Celery root rémoulade is a standard first course or hors d’oeuvre in cafes in France. With rémoulade—a mayonnaise-based sauce, celeriac is sliced into fine julienne strips and served uncooked.
But celery root also can be boiled, braised, sautéed, and baked. Diced and boiled it will be ready in about ten minutes.
In Romania, a favorite cooked celeriac salad includes chopped ham, oil, vinegar and parsley, and a sour pickle and black olive garnish.
Celery root also can be served in purées, soups, fritters, and stuffings.
Celeriac is a cool-weather vegetable so you can find it at your farm market from late fall to early spring.
Celeriac is a turnip-like, bumpy-knob of a root that forms just above the ground. It grows from 2 to 6 inches (5-15 cm) in diameter and has a rough brownish skin that is dotted with rootlets. Underneath its thick skin, celeriac has a creamy white, crisp flesh.
Celeriac is not the same plant as stalk celery. It is a variety of celery that has been cultivated for its bulbous root not its stalks.
While both celery and celeriac got their start in the ancient marshlands of the Mediterranean region, celeriac was adapted for cooler weather. It was cultivated by the ancient Greeks and Romans and later considered a delicacy in the Arab world.
Today celeriac is commonly grown in northern and Eastern Europe where stalk celery does not grow well.
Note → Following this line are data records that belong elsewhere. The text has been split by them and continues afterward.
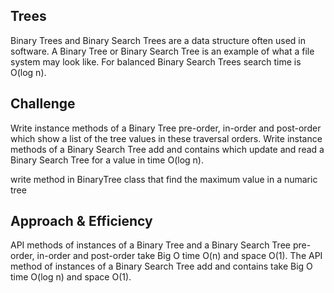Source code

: ## Trees
Binary Trees and Binary Search Trees are a data structure often used in software. A Binary Tree or Binary Search Tree is an example of what a file system may look like. For balanced Binary Search Trees search time is O(log n).
## Challenge
Write instance methods of a Binary Tree pre-order, in-order and post-order which show a list of the tree values in these traversal orders. Write instance methods of a Binary Search Tree add and contains which update and read a Binary Search Tree for a value in time O(log n).

write method in BinaryTree class that find the maximum value in a numaric tree

## Approach & Efficiency
API methods of instances of a Binary Tree and a Binary Search Tree pre-order, in-order and post-order take Big O time O(n) and space O(1). The API method of instances of a Binary Search Tree add and contains take Big O time O(log n) and space O(1).
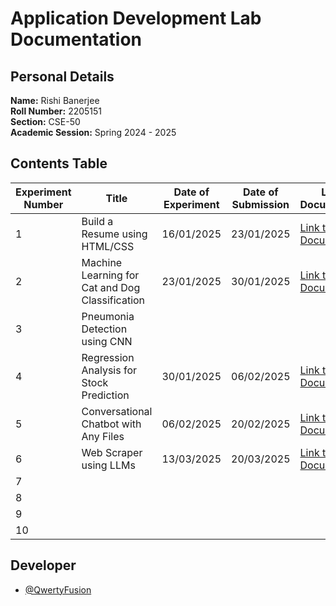 # Application Development Lab Documentation
## Personal Details
**Name:** Rishi Banerjee  
**Roll Number:** 2205151  
**Section:** CSE-50  
**Academic Session:** Spring 2024 - 2025  

## Contents Table
| Experiment Number | Title                                 | Date of Experiment | Date of Submission | Link to Documentation | Link to Project |
|-------------------|---------------------------------------|---------------------|---------------------|-----------------------|------------------|
| 1                 | Build a Resume using HTML/CSS         | 16/01/2025          | 23/01/2025          | [Link to Documentation](https://github.com/QwertyFusion/application-development-lab-documentation/blob/main/Exp%201%20-%20Build%20a%20Resume%20using%20HTMLCSS/AD_Lab_Documentation.pdf) | [Link to Project](https://github.com/QwertyFusion/online-resume) |
| 2                 | Machine Learning for Cat and Dog Classification   | 23/01/2025          | 30/01/2025          | [Link to Documentation](https://github.com/QwertyFusion/application-development-lab-documentation/blob/6dbae277610edeef7991c79bd465820a386134dc/Exp%202%20-%20Cat%20and%20Dog%20Image%20Classifier/AD_Lab_Documentation.pdf) | [Link to Project](https://github.com/QwertyFusion/cat-dog-classifier) |
| 3                 | Pneumonia Detection using CNN |                     |                     |                       |                  |
| 4                 | Regression Analysis for Stock Prediction   | 30/01/2025          | 06/02/2025          | [Link to Documentation](https://github.com/QwertyFusion/application-development-lab-documentation/blob/main/Exp%204%20-%20Stock%20Price%20Prediction/AD_Lab_Documentation.pdf) | [Link to Project](https://github.com/QwertyFusion/Stock-Price-Prediction) |
| 5                 | Conversational Chatbot with Any Files   | 06/02/2025          | 20/02/2025          | [Link to Documentation](https://github.com/QwertyFusion/application-development-lab-documentation/blob/8cf01e62ef661d9504605e12cf852d98d898ddc4/Exp%205%20-%20Conversational%20Chatbot%20with%20PDF%20Reader/AD_Lab_Documentation.pdf) | [Link to Project](https://github.com/QwertyFusion/bookworm) |
| 6                 | Web Scraper using LLMs   | 13/03/2025          | 20/03/2025          | [Link to Documentation](https://github.com/QwertyFusion/application-development-lab-documentation/blob/95253d5b8af89e2b109edd0e4130f5ed54c1efa4/Exp%206%20-%20Web%20Scraper%20using%20LLMs/AD_Lab_Documentation.pdf) | [Link to Project](https://github.com/QwertyFusion/web-scraper-python) |
| 7                 |                                       |                     |                     |                       |                  |
| 8                 |                                       |                     |                     |                       |                  |
| 9                 |                                       |                     |                     |                       |                  |
| 10

## Developer
- [@QwertyFusion](https://github.com/QwertyFusion)
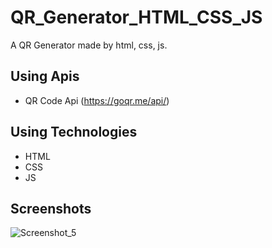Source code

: # QR_Generator_HTML_CSS_JS
A QR Generator made by html, css, js.

## Using Apis
- QR Code Api (https://goqr.me/api/)

## Using Technologies
- HTML
- CSS
- JS

## Screenshots
![Screenshot_5](https://user-images.githubusercontent.com/90706926/222051339-998e49e5-2be6-415c-afe1-e089d74fb898.png)
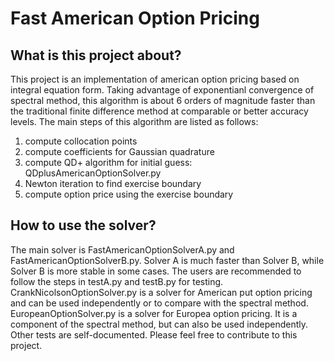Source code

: # Fast American Option Pricing
## What is this project about?
This project is an implementation of american option pricing based on integral equation form. Taking advantage of exponentianl convergence of spectral method, this algorithm is about 6 orders of magnitude faster than the traditional finite difference method at comparable or better accuracy levels. The main steps of this algorithm are listed as follows:
1. compute collocation points
2. compute coefficients for Gaussian quadrature
3. compute QD+ algorithm for initial guess: QDplusAmericanOptionSolver.py
4. Newton iteration to find exercise boundary
5. compute option price using the exercise boundary

## How to use the solver?
The main solver is FastAmericanOptionSolverA.py and FastAmericanOptionSolverB.py. Solver A is much faster than Solver B, while Solver B is more stable in some cases. The users are recommended to follow the steps in testA.py and testB.py for testing.
CrankNicolsonOptionSolver.py is a solver for American put option pricing and can be used independently or to compare with the spectral method. EuropeanOptionSolver.py is a solver for Europea option pricing. It is a component of the spectral method, but can also be used independently. Other tests are self-documented. Please feel free to contribute to this project.

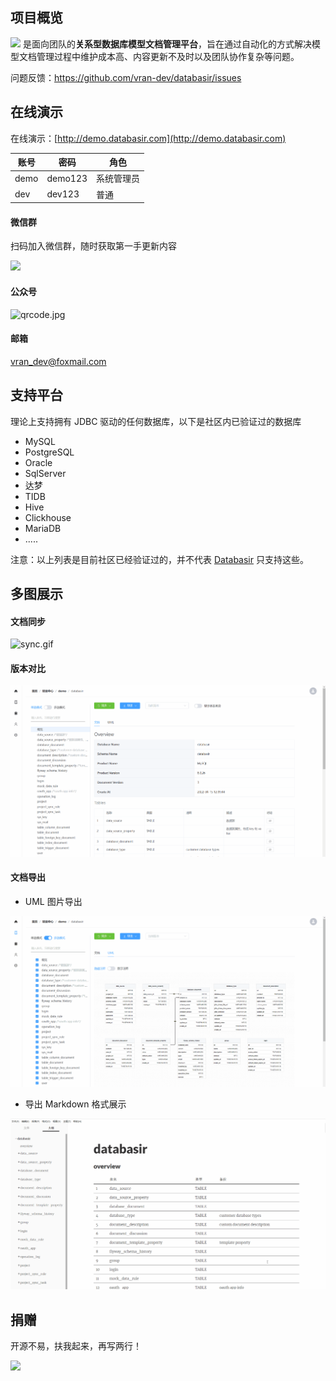 ## 项目概览

![](../../databasir.png) 是面向团队的**关系型数据库模型文档管理平台**，旨在通过自动化的方式解决模型文档管理过程中维护成本高、内容更新不及时以及团队协作复杂等问题。

问题反馈：https://github.com/vran-dev/databasir/issues

## 在线演示

在线演示：[http://demo.databasir.com](http://demo.databasir.com)

| 账号 | 密码    | 角色       |
| ---- | ------- | ---------- |
| demo | demo123 | 系统管理员 |
| dev  | dev123  | 普通       |


<!-- tabs:start -->

#### **微信群**

扫码加入微信群，随时获取第一手更新内容

<img src="https://s2.loli.net/2022/05/23/phDIKagHwjZl3kA.jpg" width="280">

#### **公众号**

![qrcode.jpg](https://s2.loli.net/2022/04/22/mZjlG5u4vrXW1SL.jpg)

#### **邮箱**

vran_dev@foxmail.com

<!-- tabs:end -->

## 支持平台

理论上支持拥有 JDBC 驱动的任何数据库，以下是社区内已验证过的数据库

- MySQL
- PostgreSQL
- Oracle
- SqlServer
- 达梦
- TIDB
- Hive
- Clickhouse
- MariaDB
- .....

注意：以上列表是目前社区已经验证过的，并不代表 [Databasir](https://github.com/vran-dev/databasir) 只支持这些。

## 多图展示

<!-- tabs:start -->

#### **文档同步**

![sync.gif](https://s2.loli.net/2022/04/22/aoiSR1V3MuN67m8.gif)

#### **版本对比**

![](index/diff.gif)

#### **文档导出**

- UML 图片导出

![](index/uml-export.gif)

- 导出 Markdown 格式展示

![](index/markdown-exported.gif)

<!-- tabs:end -->

## 捐赠

开源不易，扶我起来，再写两行！

<img src="img/sponsor.jpg" width="280">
To a lesser extent, it is also grown in Asia and North America.
Choose. Select large, smooth celery knobs with minimum of rootlets. If the leaf tops are attached they should be green and crisp (but the leaves are not edible). Avoid small or soft celeriac or celeriac that sounds hollow.
Because celeriac is so thick skinned and must be peeled before it is served, there may not be much flesh to enjoy if you choose a root that is too small. Look for roots that are more than 3 inches (7.5 cm) in diameter.
Store. Celeriac will keep in the refrigerator for up to one week in a perforated bag. It can also remain in the ground in areas where freezing weather is not a problem. Celeriac does not freeze well.
Prepare. Before using celeriac, wash and then cut off the top and a thin slice of the base. Peel away the tough outer skin with a knife. Once peeled, drop the bulb into cold acidulated water to prevent the bare root from discoloring. Cook whole or cut up in water with lemon juice until tender to the core when pierced.
Serve. Celeriac can be served raw or cooked.
- Grate or shred to use in salads: dress with a vinaigrette.
- Cut into thin strips or cubes and serve as a salad seasoned with rémoulade dressing.
- Cook alone or with other vegetables: allow 10 to 15 minutes when boiling and 12 to 18 minutes when steaming.
- Peel, dice, and boil, then marinate in vinegar and oil.
- Use raw as a flavoring in salads, soups, and stews.
- Top with Mornay and béchamel sauce and grantinéed.
- Mash 2 parts cooked potatoes with 1 part cooked celeriac.
- Celeriac goes well with apples, cream, game birds, mayonnaise, mustard, potatoes, roast beef, veal, chicken, and truffles.
Nutrition. Celeriac contains a small amount of vitamin B and C, and is rich in calcium and phosphorus and iron. A medium serving of celeriac contains a total of 38 calories.
The botanical name for celeriac is Apium graveolens var. rapaceum.